We also L2-normalize during multi-photo averaging: normalize each individual photo's embedding before averaging so that every photo contributes equally regardless of its raw magnitude, then re-normalize the average back onto the unit sphere.

For the current dataset size, plain numpy is more than fast enough. If the dataset grows to millions of actors, we'll swap the internals to FAISS (Facebook's similarity search library) for approximate nearest-neighbor search. The interface wouldn't change — just faster lookups.

Actor Name Search

The search bar uses a two-stage approach. First, a prefix match checks if any actor name starts with what you've typed — this is the fast path for normal autocomplete. If no prefix matches are found (likely a typo), it falls back to fuzzy matching via rapidfuzz's WRatio scorer, which handles character transpositions, partial matches, and token reordering.

All 406,323 actor names are loaded into memory at startup (~10MB). Both search stages operate entirely in-memory with no database queries, keeping autocomplete latency under 30ms.

Data Collection

TMDB's free API provides the actor data, headshots, and movie/TV cast lists that power this app. Building the dataset involves several data sources, each with different coverage:

Popular actors endpoint — the starting point, but caps at ~10k people and skews toward currently trending actors.
Credits crawling — fetching cast lists from top-rated movies and TV shows. This is how we find character actors and supporting cast who would never appear on the "popular" list.
Discover endpoint crawling — systematically iterating through decades of film and TV (1970–present), fetching the cast for every discovered title. This is the broadest source and runs as a background process over multiple days.

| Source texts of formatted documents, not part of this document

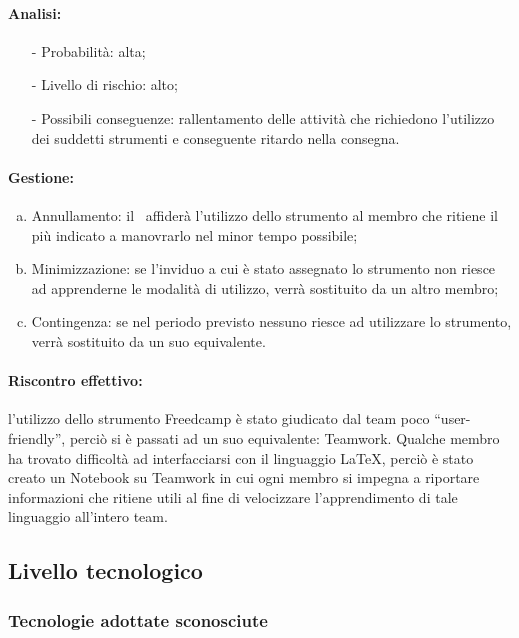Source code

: \documentclass[../PianoProgetto.tex]{subfiles}
\begin{document}
	\paragraph*{Analisi:}
	\begin{itemize}
		\item[-] Probabilità: alta;
		\item[-] Livello di rischio: alto;
		\item[-] Possibili conseguenze: rallentamento delle attività che richiedono l’utilizzo dei suddetti strumenti e conseguente ritardo nella consegna.
	\end{itemize}
	
	\paragraph*{Gestione:}
	\begin{enumerate}[(a)]
		\item Annullamento: il \responsabilediprogetto\ affiderà l’utilizzo dello strumento al membro che ritiene il più indicato a manovrarlo nel minor tempo possibile;
		\item Minimizzazione: se l’inviduo a cui è stato assegnato lo strumento non riesce ad apprenderne le modalità di utilizzo, verrà sostituito da un altro membro;
		\item Contingenza: se nel periodo previsto nessuno riesce ad utilizzare lo strumento, verrà sostituito da un suo equivalente. 
	\end{enumerate}	
	
	\paragraph*{Riscontro effettivo:} l’utilizzo dello strumento Freedcamp è stato giudicato dal team poco “user-friendly”, perciò si è passati ad un suo equivalente: Teamwork. 	Qualche membro ha trovato difficoltà ad interfacciarsi con il linguaggio LaTeX, perciò è stato creato un Notebook su Teamwork in cui ogni membro si impegna a riportare informazioni che ritiene utili al fine di velocizzare l’apprendimento di tale linguaggio all’intero team.

\subsection{Livello tecnologico}

\subsubsection{Tecnologie adottate sconosciute}
\end{document}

TMDB's rate limit of 40 requests per 10 seconds means the crawler respects a careful pace. Each movie requires one API call for credits, plus individual calls to download headshots. The current dataset took multiple days of continuous crawling to build.

Frontend Architecture

The UI is server-rendered HTML with HTMX for interactivity — no JavaScript framework, no build step, no client-side routing. When you click an actor card, HTMX sends a request to the server, receives a rendered HTML fragment, and swaps it into the page. The search input, tab switching, and autocomplete are vanilla JavaScript.

Browser history is managed via HTMX's hx-push-url attribute, which pushes each search URL to the browser's history stack. The server detects whether a request came from HTMX (partial page swap) or direct navigation (bookmark, back button) via the HX-Request header and returns either a fragment or a full page accordingly.

Deployment

The app runs on Railway with a persistent volume for the SQLite database and consolidated embedding index. The production deploy is lightweight — it doesn't include PyTorch or the CLIP model, since those are only needed for generating embeddings (done locally). The similarity search just loads the pre-computed numpy arrays.

On first deploy, the app downloads a ~200MB tarball from a GitHub Release containing the database and consolidated embeddings. This self-populating approach means the deployment is a single git push — no manual data transfer needed.

The inode lesson

Originally, each actor's embedding was stored as an individual .npy file — 180,000+ files totaling ~700MB. This worked locally but failed spectacularly on Railway, which has inode limits on its volumes. The solution was consolidating all embeddings into a single numpy array file (~200MB), bringing the file count from 180k down to 3 (database + embeddings array + ID mapping).

What's next

Photo upload search — skip the name entirely, upload a screenshot from what you're watching and find similar actors directly. CLIP already embeds images, so this is architecturally straightforward. The hard part will be implementing the image upload and processing pipeline. Would a simple drag-and-drop interface work? Totally. But if you want to snag a picture of your tv from across the room with your phone, it's a more complicated story.
"Known for" labels — show 1-2 movie/TV titles under each result so you can quickly identify where you've seen them.
Larger dataset — the crawler is still running, systematically expanding coverage across decades of film and television.